I just want to import a file format .xyz whose types are not fixed over all instances of the format:

import { Comment, Article, User } from "./Blog.xyz"

But what I get is the following:

TS2307: Cannot find module './Blog.xyz' or its corresponding type declarations.

What I did so far is the following:

  • I developed a compiler that translates my file format to Typescript.
  • I added a Typescript plugin to get IDE support for my files. Now I am able to autocomplete my types and constants. This was done by adding a ScriptSnapshot when importing my files relatively.
  • I assumed that I need a webpack loader to fill the gap during the Typescript transpilation to Javascript. But it seems I was wrong.
  • Then, I discovered this link here (How to import custom file types in Typescript). It describes how to add a declaration file to the type roots of the tsconfig.json . But that is not an option for me since my files have custom types, they are unique for each instance.
  • I also discovered that you could add own file extensions to require.extensions, but that also did not helped. What am I missing to make the Typescript build or the webpack build working? What is the missing link to avoid the error message above?

Solution

  • There were several mistakes in my approach. For the missing types of Blog.xyz it is sufficient to add a .d.ts file that serves the file extension. Then the error disappears, but the values for this file keep missing.
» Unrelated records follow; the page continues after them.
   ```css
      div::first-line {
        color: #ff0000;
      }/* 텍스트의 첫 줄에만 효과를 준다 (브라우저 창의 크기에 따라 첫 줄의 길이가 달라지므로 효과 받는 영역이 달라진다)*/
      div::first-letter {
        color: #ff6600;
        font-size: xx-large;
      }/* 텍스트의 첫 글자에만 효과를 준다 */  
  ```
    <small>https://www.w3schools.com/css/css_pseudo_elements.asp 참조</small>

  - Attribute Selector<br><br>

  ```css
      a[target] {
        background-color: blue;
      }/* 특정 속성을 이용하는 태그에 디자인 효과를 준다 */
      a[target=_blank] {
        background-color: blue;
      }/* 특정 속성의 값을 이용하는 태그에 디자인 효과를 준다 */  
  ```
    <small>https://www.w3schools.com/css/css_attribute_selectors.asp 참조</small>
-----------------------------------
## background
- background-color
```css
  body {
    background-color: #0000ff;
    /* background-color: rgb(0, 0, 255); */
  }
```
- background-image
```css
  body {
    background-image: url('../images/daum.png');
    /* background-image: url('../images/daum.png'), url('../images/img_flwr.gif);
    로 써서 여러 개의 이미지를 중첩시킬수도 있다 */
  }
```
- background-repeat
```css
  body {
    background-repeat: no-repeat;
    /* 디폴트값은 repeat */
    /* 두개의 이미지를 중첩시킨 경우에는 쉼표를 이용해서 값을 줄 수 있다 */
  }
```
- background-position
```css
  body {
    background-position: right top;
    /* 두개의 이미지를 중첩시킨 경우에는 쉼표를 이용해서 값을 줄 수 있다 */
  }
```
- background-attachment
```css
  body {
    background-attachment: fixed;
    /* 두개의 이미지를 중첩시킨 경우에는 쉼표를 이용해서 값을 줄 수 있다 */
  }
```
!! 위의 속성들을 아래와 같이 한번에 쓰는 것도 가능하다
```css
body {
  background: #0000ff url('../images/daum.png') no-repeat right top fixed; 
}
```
    For the values my approach was to add a custom webpack loader. Here several issues were blocking me:

    1. the transpiled code needs to be free of errors… I missed a comma within a list.
    2. the import needs to be on a value, not on a type to trigger the inclusion of the transpiled file (but I can also be wrong).
    3. the next loader was ts-loader, whose options need to include the transpileOnly flag.

    A lot of stations were better error messages would help a lot.

    If you are debugging you custom loader, I recommend the inspect-loader and the --stats option of webpack.